Treinamento – Cerca de 300 transexuais atendidos no ambulatório do CRT estão aptos ao procedimento. Desses, 36 foram encaminhados ao Ambulatório de Transexualismo da Clínica de Endocrinologia do Desenvolvimento, ligado ao Hospital das Clínicas (HC), da Faculdade de Medicina da USP (FMUSP). Além do Hospital Mario Covas, o HC já oferecia o procedimento, estando apto a realizar 12 operações anuais.

Vaz Juliano conta que seus médicos foram treinados por especialistas do HC, com vasta experiência na área: “Aqui, a cirurgia segue dois princípios: a estética aceitável e a funcionalidade, que vai garantir o prazer sexual”. Além de ampliar a oferta de cirurgias de redesignação sexual e atender a um direito dos cidadãos, o hospital vai capacitar profissionais do SUS nesse tipo de intervenção.

“É fácil imaginar a cirurgia ao compará-la a uma manga de camisa virada do outro lado. O pênis é virado do avesso; sua cabeça equivaleria ao colo do útero e a pele do pênis passa a revestir a vagina. O aspecto final fica parecido com a vagina, inclusive com a criação dos grandes lábios. O cirurgião preserva a uretra, nervos e artérias, assegurando a sensibilidade na hora da relação sexual”, explica o coordenador.

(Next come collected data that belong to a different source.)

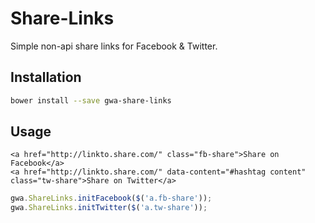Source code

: # Share-Links

Simple non-api share links for Facebook &amp; Twitter.

## Installation

```bash
bower install --save gwa-share-links
```

## Usage

```markup
<a href="http://linkto.share.com/" class="fb-share">Share on Facebook</a>
<a href="http://linkto.share.com/" data-content="#hashtag content" class="tw-share">Share on Twitter</a>
```

```js
gwa.ShareLinks.initFacebook($('a.fb-share'));
gwa.ShareLinks.initTwitter($('a.tw-share'));
```
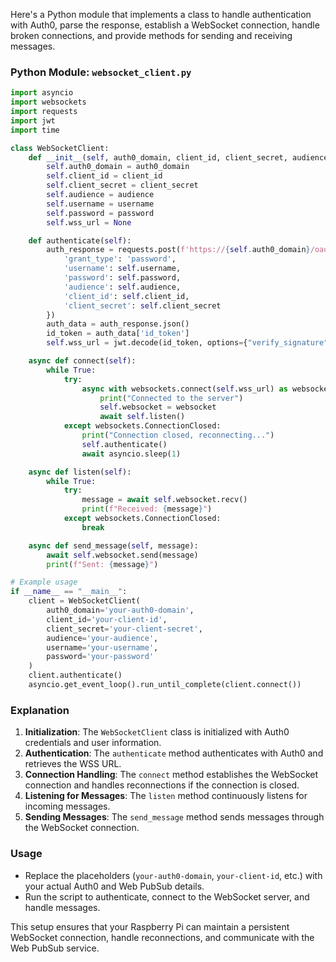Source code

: Here's a Python module that implements a class to handle authentication with Auth0, parse the response, establish a WebSocket connection, handle broken connections, and provide methods for sending and receiving messages.

### Python Module: `websocket_client.py`

```python
import asyncio
import websockets
import requests
import jwt
import time

class WebSocketClient:
    def __init__(self, auth0_domain, client_id, client_secret, audience, username, password):
        self.auth0_domain = auth0_domain
        self.client_id = client_id
        self.client_secret = client_secret
        self.audience = audience
        self.username = username
        self.password = password
        self.wss_url = None

    def authenticate(self):
        auth_response = requests.post(f'https://{self.auth0_domain}/oauth/token', {
            'grant_type': 'password',
            'username': self.username,
            'password': self.password,
            'audience': self.audience,
            'client_id': self.client_id,
            'client_secret': self.client_secret
        })
        auth_data = auth_response.json()
        id_token = auth_data['id_token']
        self.wss_url = jwt.decode(id_token, options={"verify_signature": False})['https://your-app/wss_url']

    async def connect(self):
        while True:
            try:
                async with websockets.connect(self.wss_url) as websocket:
                    print("Connected to the server")
                    self.websocket = websocket
                    await self.listen()
            except websockets.ConnectionClosed:
                print("Connection closed, reconnecting...")
                self.authenticate()
                await asyncio.sleep(1)

    async def listen(self):
        while True:
            try:
                message = await self.websocket.recv()
                print(f"Received: {message}")
            except websockets.ConnectionClosed:
                break

    async def send_message(self, message):
        await self.websocket.send(message)
        print(f"Sent: {message}")

# Example usage
if __name__ == "__main__":
    client = WebSocketClient(
        auth0_domain='your-auth0-domain',
        client_id='your-client-id',
        client_secret='your-client-secret',
        audience='your-audience',
        username='your-username',
        password='your-password'
    )
    client.authenticate()
    asyncio.get_event_loop().run_until_complete(client.connect())
```

### Explanation
1. **Initialization**: The `WebSocketClient` class is initialized with Auth0 credentials and user information.
2. **Authentication**: The `authenticate` method authenticates with Auth0 and retrieves the WSS URL.
3. **Connection Handling**: The `connect` method establishes the WebSocket connection and handles reconnections if the connection is closed.
4. **Listening for Messages**: The `listen` method continuously listens for incoming messages.
5. **Sending Messages**: The `send_message` method sends messages through the WebSocket connection.

### Usage
- Replace the placeholders (`your-auth0-domain`, `your-client-id`, etc.) with your actual Auth0 and Web PubSub details.
- Run the script to authenticate, connect to the WebSocket server, and handle messages.

This setup ensures that your Raspberry Pi can maintain a persistent WebSocket connection, handle reconnections, and communicate with the Web PubSub service.
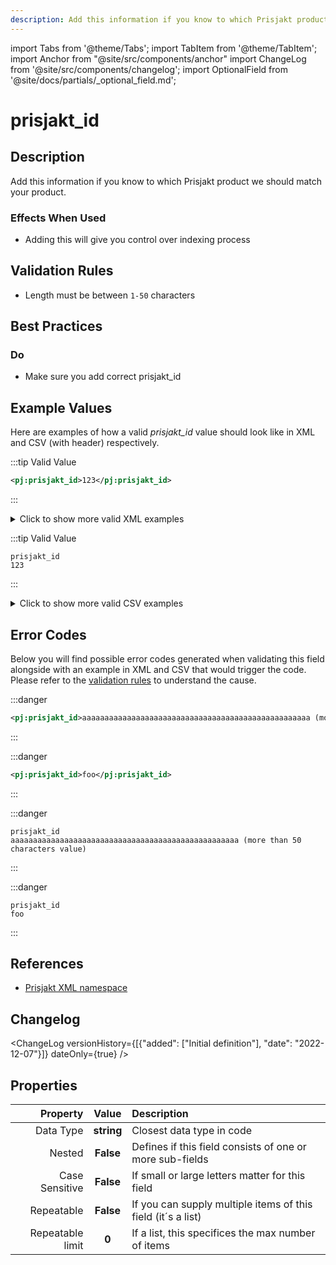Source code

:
 ```yaml
---
description: Add this information if you know to which Prisjakt product we should match your product.
---
```


import Tabs from '@theme/Tabs';
import TabItem from '@theme/TabItem';
import Anchor from "@site/src/components/anchor"
import ChangeLog from '@site/src/components/changelog';
import OptionalField from '@site/docs/partials/_optional_field.md';

# prisjakt_id

<OptionalField/>

## Description

Add this information if you know to which Prisjakt product we should match your product.



### Effects When Used

- Adding this will give you control over indexing process








## Validation Rules

- Length must be between `1-50` characters


## Best Practices


### Do

- Make sure you add correct prisjakt_id





## Example Values

Here are examples of how a valid *prisjakt_id* value  should look like in XML and CSV (with header) respectively.

<Tabs>
  <TabItem value="valid_xml" label="XML" default>

:::tip Valid Value

```xml
<pj:prisjakt_id>123</pj:prisjakt_id>
```

:::

<details>
  <summary>Click to show more valid XML examples</summary>
  <div>

```xml
<pj:prisjakt_id>123</pj:prisjakt_id>
```

```xml
<pj:prisjakt_id>1</pj:prisjakt_id>
```


  </div>
</details>

 </TabItem>
  <TabItem value="valid_csv" label="CSV">

:::tip Valid Value

```csv
prisjakt_id
123
```

:::

<details>
  <summary>Click to show more valid CSV examples</summary>
  <div>

```csv
prisjakt_id
123
```

```csv
prisjakt_id
1
```


  </div>
</details>

  </TabItem>
</Tabs>

## Error Codes

Below you will find possible error codes generated when validating this field alongside with an example in XML and CSV that would trigger the code. Please refer to the [validation rules](#validation-rules) to understand the cause.

<Tabs>
  <TabItem value="invalid_xml" label="XML" default>

:::danger <Anchor id="validation_invalid_length" title="validation_invalid_length" /> 

```xml
<pj:prisjakt_id>aaaaaaaaaaaaaaaaaaaaaaaaaaaaaaaaaaaaaaaaaaaaaaaaaaa (more than 50 characters value)</pj:prisjakt_id>
```

:::

:::danger <Anchor id="validation_not_integer" title="validation_not_integer" /> 

```xml
<pj:prisjakt_id>foo</pj:prisjakt_id>
```

:::


 </TabItem>
  <TabItem value="invalid_csv" label="CSV">

:::danger <Anchor id="validation_invalid_length" title="validation_invalid_length" /> 

```csv
prisjakt_id
aaaaaaaaaaaaaaaaaaaaaaaaaaaaaaaaaaaaaaaaaaaaaaaaaaa (more than 50 characters value)
```

:::

:::danger <Anchor id="validation_not_integer" title="validation_not_integer" /> 

```csv
prisjakt_id
foo
```

:::


  </TabItem>
</Tabs>

## References
- [Prisjakt XML namespace](https://storage.googleapis.com/prisjakt-namespace/ns)

## Changelog
<ChangeLog versionHistory={[{"added": ["Initial definition"], "date": "2022-12-07"}]} dateOnly={true} />

## Properties

|     **Property** |         **Value**          | **Description**                                              |
|-----------------:|:--------------------------:|:-------------------------------------------------------------|
|        Data Type |    **string**     | Closest data type in code                                    |
|           Nested |      **False**      | Defines if this field consists of one or more sub-fields     |
|   Case Sensitive |  **False**  | If small or large letters matter for this field              |
|       Repeatable |    **False**    | If you can supply multiple items of this field (it´s a list) |
| Repeatable limit | **0** | If a list, this specifices the max number of items           |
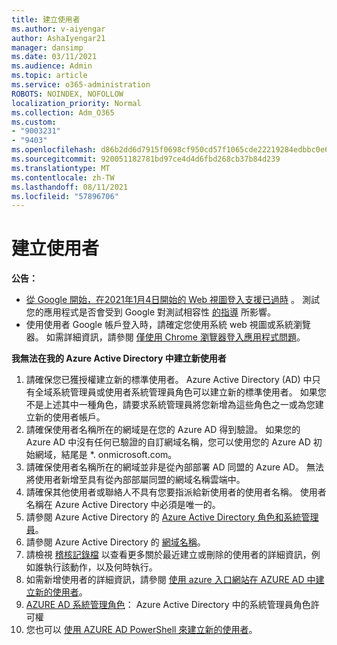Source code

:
 ```yaml
---
title: 建立使用者
ms.author: v-aiyengar
author: AshaIyengar21
manager: dansimp
ms.date: 03/11/2021
ms.audience: Admin
ms.topic: article
ms.service: o365-administration
ROBOTS: NOINDEX, NOFOLLOW
localization_priority: Normal
ms.collection: Adm_O365
ms.custom:
- "9003231"
- "9403"
ms.openlocfilehash: d86b2dd6d7915f0698cf950cd57f1065cde22219284edbbc0e64f3a5e69ff252
ms.sourcegitcommit: 920051182781bd97ce4d4d6fbd268cb37b84d239
ms.translationtype: MT
ms.contentlocale: zh-TW
ms.lasthandoff: 08/11/2021
ms.locfileid: "57896706"
---
```

# <a name="create-user"></a>建立使用者

**公告：**

- [從 Google 開始，在2021年1月4日開始的 Web 視圖登入支援已過時](https://docs.microsoft.com/azure/active-directory/external-identities/google-federation#deprecation-of-webview-sign-in-support) 。 測試您的應用程式是否會受到 Google 對測試相容性 [的指導](https://go.microsoft.com/fwlink/?linkid=2157323) 所影響。
- 使用使用者 Google 帳戶登入時，請確定您使用系統 web 視圖或系統瀏覽器。 如需詳細資訊，請參閱 [僅使用 Chrome 瀏覽器登入應用程式問題](https://docs.microsoft.com/office365/troubleshoot/miscellaneous/chrome-behavior-affects-applications)。

**我無法在我的 Azure Active Directory 中建立新使用者**

1. 請確保您已獲授權建立新的標準使用者。 Azure Active Directory (AD) 中只有全域系統管理員或使用者系統管理員角色可以建立新的標準使用者。 如果您不是上述其中一種角色，請要求系統管理員將您新增為這些角色之一或為您建立新的使用者帳戶。
1. 請確保使用者名稱所在的網域是在您的 Azure AD 得到驗證。 如果您的 Azure AD 中沒有任何已驗證的自訂網域名稱，您可以使用您的 Azure AD 初始網域，結尾是 *. onmicrosoft.com。
1. 請確保使用者名稱所在的網域並非是從內部部署 AD 同盟的 Azure AD。 無法將使用者新增至具有從內部部屬同盟的網域名稱雲端中。
1. 請確保其他使用者或聯絡人不具有您要指派給新使用者的使用者名稱。 使用者名稱在 Azure Active Directory 中必須是唯一的。
1. 請參閱 Azure Active Directory 的 [Azure Active Directory 角色和系統管理員](https://portal.azure.com/#blade/Microsoft_AAD_IAM/ActiveDirectoryMenuBlade/RolesAndAdministrators)。
1. 請參閱 Azure Active Directory 的 [網域名稱](https://portal.azure.com/#blade/Microsoft_AAD_IAM/ActiveDirectoryMenuBlade/RolesAndAdministrators)。
1. 請檢視 [稽核記錄檔](https://portal.azure.com/#blade/Microsoft_AAD_IAM/ActiveDirectoryMenuBlade/RolesAndAdministrators) 以查看更多關於最近建立或刪除的使用者的詳細資訊，例如誰執行該動作，以及何時執行。
1. 如需新增使用者的詳細資訊，請參閱 [使用 azure 入口網站在 AZURE AD 中建立新的使用者](https://docs.microsoft.com/azure/active-directory/active-directory-users-create-azure-portal)。
1. [AZURE AD 系統管理角色](https://docs.microsoft.com/azure/active-directory/active-directory-assign-admin-roles)： Azure Active Directory 中的系統管理員角色許可權
1. 您也可以 [使用 AZURE AD PowerShell 來建立新的使用者](https://docs.microsoft.com/powershell/module/azuread/new-azureaduser?view=azureadps-2.0)。
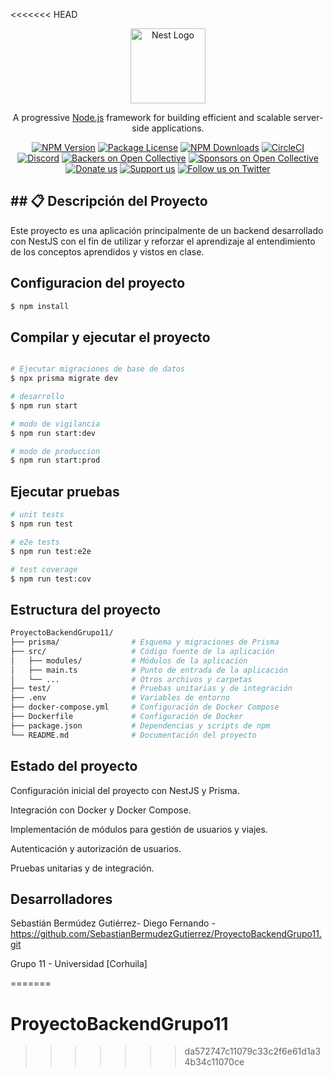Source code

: <<<<<<< HEAD
<p align="center">
  <a href="http://nestjs.com/" target="blank"><img src="https://nestjs.com/img/logo-small.svg" width="120" alt="Nest Logo" /></a>
</p>

[circleci-image]: https://img.shields.io/circleci/build/github/nestjs/nest/master?token=abc123def456
[circleci-url]: https://circleci.com/gh/nestjs/nest

  <p align="center">A progressive <a href="http://nodejs.org" target="_blank">Node.js</a> framework for building efficient and scalable server-side applications.</p>
    <p align="center">
<a href="https://www.npmjs.com/~nestjscore" target="_blank"><img src="https://img.shields.io/npm/v/@nestjs/core.svg" alt="NPM Version" /></a>
<a href="https://www.npmjs.com/~nestjscore" target="_blank"><img src="https://img.shields.io/npm/l/@nestjs/core.svg" alt="Package License" /></a>
<a href="https://www.npmjs.com/~nestjscore" target="_blank"><img src="https://img.shields.io/npm/dm/@nestjs/common.svg" alt="NPM Downloads" /></a>
<a href="https://circleci.com/gh/nestjs/nest" target="_blank"><img src="https://img.shields.io/circleci/build/github/nestjs/nest/master" alt="CircleCI" /></a>
<a href="https://discord.gg/G7Qnnhy" target="_blank"><img src="https://img.shields.io/badge/discord-online-brightgreen.svg" alt="Discord"/></a>
<a href="https://opencollective.com/nest#backer" target="_blank"><img src="https://opencollective.com/nest/backers/badge.svg" alt="Backers on Open Collective" /></a>
<a href="https://opencollective.com/nest#sponsor" target="_blank"><img src="https://opencollective.com/nest/sponsors/badge.svg" alt="Sponsors on Open Collective" /></a>
  <a href="https://paypal.me/kamilmysliwiec" target="_blank"><img src="https://img.shields.io/badge/Donate-PayPal-ff3f59.svg" alt="Donate us"/></a>
    <a href="https://opencollective.com/nest#sponsor"  target="_blank"><img src="https://img.shields.io/badge/Support%20us-Open%20Collective-41B883.svg" alt="Support us"></a>
  <a href="https://twitter.com/nestframework" target="_blank"><img src="https://img.shields.io/twitter/follow/nestframework.svg?style=social&label=Follow" alt="Follow us on Twitter"></a>
</p>
  <!--[![Backers on Open Collective](https://opencollective.com/nest/backers/badge.svg)](https://opencollective.com/nest#backer)
  [![Sponsors on Open Collective](https://opencollective.com/nest/sponsors/badge.svg)](https://opencollective.com/nest#sponsor)-->

## ## 📋 Descripción del Proyecto

Este proyecto es una aplicación principalmente de un backend desarrollado con NestJS con el fin de utilizar y reforzar el aprendizaje al entendimiento de los conceptos aprendidos y vistos en clase.

## Configuracion del proyecto

```bash
$ npm install
```

## Compilar y ejecutar el proyecto

```bash

# Ejecutar migraciones de base de datos
$ npx prisma migrate dev

# desarrollo
$ npm run start

# modo de vigilancia
$ npm run start:dev

# modo de produccion
$ npm run start:prod
```

## Ejecutar pruebas

```bash
# unit tests
$ npm run test

# e2e tests
$ npm run test:e2e

# test coverage
$ npm run test:cov
```

##  Estructura del proyecto

```bash
ProyectoBackendGrupo11/
├── prisma/                # Esquema y migraciones de Prisma
├── src/                   # Código fuente de la aplicación
│   ├── modules/           # Módulos de la aplicación
│   ├── main.ts            # Punto de entrada de la aplicación
│   └── ...                # Otros archivos y carpetas
├── test/                  # Pruebas unitarias y de integración
├── .env                   # Variables de entorno
├── docker-compose.yml     # Configuración de Docker Compose
├── Dockerfile             # Configuración de Docker
├── package.json           # Dependencias y scripts de npm
└── README.md              # Documentación del proyecto

```

## Estado del proyecto
 Configuración inicial del proyecto con NestJS y Prisma.

 Integración con Docker y Docker Compose.

 Implementación de módulos para gestión de usuarios y viajes.

 Autenticación y autorización de usuarios.

 Pruebas unitarias y de integración.

## Desarrolladores
Sebastián Bermúdez Gutiérrez- Diego Fernando - https://github.com/SebastianBermudezGutierrez/ProyectoBackendGrupo11.git

Grupo 11 - Universidad [Corhuila]

=======
# ProyectoBackendGrupo11
>>>>>>> da572747c11079c33c2f6e61d1a34b34c11070ce
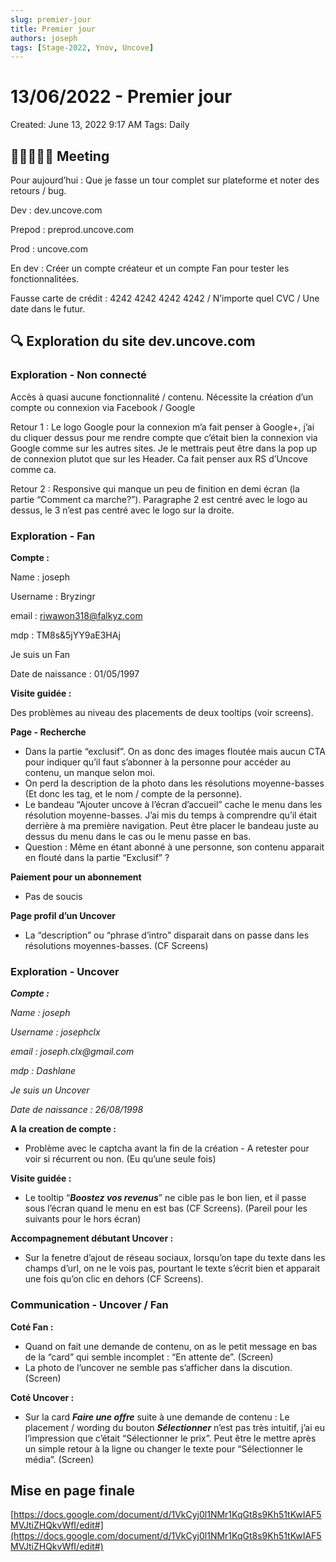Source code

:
 ```yaml
---
slug: premier-jour
title: Premier jour
authors: joseph
tags: [Stage-2022, Ynov, Uncove]
---
```


# 13/06/2022 - Premier jour

Created: June 13, 2022 9:17 AM
Tags: Daily

## 👨🏻‍🤝‍👨🏻 Meeting

Pour aujourd’hui : Que je fasse un tour complet sur plateforme et noter des retours / bug.

<!--truncate-->

Dev : dev.uncove.com

Prepod : preprod.uncove.com

Prod : uncove.com

En dev : Créer un compte créateur et un compte Fan pour tester les fonctionnalitées.

Fausse carte de crédit : 4242 4242 4242 4242 / N’importe quel CVC / Une date dans le futur.

## 🔍 Exploration du site dev.uncove.com

### Exploration - Non connecté

Accès à quasi aucune fonctionnalité / contenu. Nécessite la création d’un compte ou connexion via Facebook / Google

Retour 1 : Le logo Google pour la connexion m’a fait penser à Google+, j’ai du cliquer dessus pour me rendre compte que c’était bien la connexion via Google comme sur les autres sites. Je le mettrais peut être dans la pop up de connexion plutot que sur les Header. Ca fait penser aux RS d’Uncove comme ca.

Retour 2 : Responsive qui manque un peu de finition en demi écran (la partie “Comment ca marche?”). Paragraphe 2 est centré avec le logo au dessus, le 3 n’est pas centré avec le logo sur la droite.

### Exploration - Fan

**Compte :**

Name : joseph

Username : Bryzingr

email : [riwawon318@falkyz.com](mailto:riwawon318@falkyz.com)

mdp : TM8s&5jYY9aE3HAj

Je suis un Fan

Date de naissance : 01/05/1997

**Visite guidée :**

Des problèmes au niveau des placements de deux tooltips (voir screens).

**Page - Recherche**

- Dans la partie “exclusif”. On as donc des images floutée mais aucun CTA pour indiquer qu’il faut s’abonner à la personne pour accéder au contenu, un manque selon moi.
- On perd la description de la photo dans les résolutions moyenne-basses (Et donc les tag, et le nom / compte de la personne).
- Le bandeau “Ajouter uncove à l’écran d’accueil” cache le menu dans les résolution moyenne-basses. J’ai mis du temps à comprendre qu’il était derrière à ma première navigation. Peut être placer le bandeau juste au dessus du menu dans le cas ou le menu passe en bas.
- Question : Même en étant abonné à une personne, son contenu apparait en flouté dans la partie “Exclusif” ?

**Paiement pour un abonnement**

- Pas de soucis

**Page profil d’un Uncover**

- La “description” ou “phrase d’intro” disparait dans on passe dans les résolutions moyennes-basses. (CF Screens)

### Exploration - Uncover

**_Compte :_**

_Name : joseph_

_Username : josephclx_

_email : joseph.clx@gmail.com_

_mdp : Dashlane_

_Je suis un Uncover_

_Date de naissance : 26/08/1998_

**A la creation de compte :**

- Problème avec le captcha avant la fin de la création - A retester pour voir si récurrent ou non. (Eu qu’une seule fois)

**Visite guidée :**

- Le tooltip “**_Boostez vos revenus_**” ne cible pas le bon lien, et il passe sous l’écran quand le menu en est bas (CF Screens). (Pareil pour les suivants pour le hors écran)

**Accompagnement débutant Uncover :**

- Sur la fenetre d’ajout de réseau sociaux, lorsqu’on tape du texte dans les champs d’url, on ne le vois pas, pourtant le texte s’écrit bien et apparait une fois qu’on clic en dehors (CF Screens).

### Communication - Uncover / Fan

**Coté Fan :**

- Quand on fait une demande de contenu, on as le petit message en bas de la “card” qui semble incomplet : “En attente de”. (Screen)
- La photo de l’uncover ne semble pas s’afficher dans la discution. (Screen)

**Coté Uncover :**

- Sur la card **_Faire une offre_** suite à une demande de contenu : Le placement / wording du bouton **_Sélectionner_** n’est pas très intuitif, j’ai eu l’impression que c’était “Sélectionner le prix”. Peut être le mettre après un simple retour à la ligne ou changer le texte pour “Sélectionner le média”. (Screen)

## Mise en page finale

[https://docs.google.com/document/d/1VkCyj0l1NMr1KqGt8s9Kh51tKwIAF5MVJtiZHQkvWfI/edit#](https://docs.google.com/document/d/1VkCyj0l1NMr1KqGt8s9Kh51tKwIAF5MVJtiZHQkvWfI/edit#)
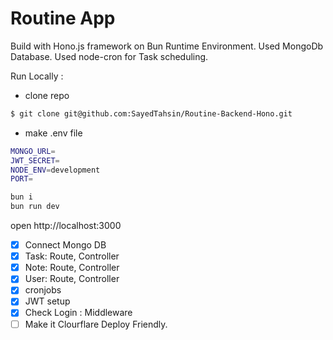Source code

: # Routine App

Build with Hono.js framework on Bun Runtime Environment. Used MongoDb Database.
Used node-cron for Task scheduling.

Run Locally :

- clone repo

```bash
$ git clone git@github.com:SayedTahsin/Routine-Backend-Hono.git
```

- make .env file

```sh
MONGO_URL=
JWT_SECRET=
NODE_ENV=development
PORT=
```

```sh
bun i
bun run dev
```

open http://localhost:3000

- [x] Connect Mongo DB
- [x] Task: Route, Controller
- [x] Note: Route, Controller
- [x] User: Route, Controller
- [x] cronjobs
- [x] JWT setup
- [x] Check Login : Middleware
- [ ] Make it Clourflare Deploy Friendly.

Avanços – A primeira paciente foi operada, com sucesso, no último dia 6 e passa bem. Retornará às atividades sociais após três semanas e “só poderá ter relacionamento sexual daqui a seis meses. Durante pelo menos 40 dias, ela usará molde de silicone no interior da vagina para evitar a retração do local, o que prejudicaria a penetração”, alerta o urologista.

Para a diretora do CRT/DST/Aids-SP, Maria Clara Gianna, a parceria com o Mario Covas significa grande avanço na atenção aos transgêneros, pois terão à disposição um procedimento que garantirá, sem dúvida, mais qualidade de vida: “Em 2009, quando estruturamos o Ambulatório de Travestis e Transexuais, havíamos identificado a necessidade de ampliar o serviço de cirurgia de resignação sexual”, explica.

“Hoje, o HC continua sendo importante parceiro, mas com a chegada do Mario Covas, temos recursos necessários para essa ampliação”, afirma Maria Clara. Ela diz que, além dos dois centros especializados no Estado de São Paulo, o procedimento também está disponível em Goiás, Porto Alegre, Rio de Janeiro, Pernambuco e Espírito Santo.

A especialista ressalta que existe a necessidade de se criar ainda mais serviços, que ofereçam tratamento hormonal, psicoterapia, laudo para registro civil em que conste o novo nome social e a cirurgia.

“O HC é importante centro formador de novas equipes. A partir da parceria com a Faculdade de Medicina do ABC e o Mario Covas, nossa expectativa é treinar novas equipes para habilitar outros serviços no País ligados ao SUS”, almeja a diretora.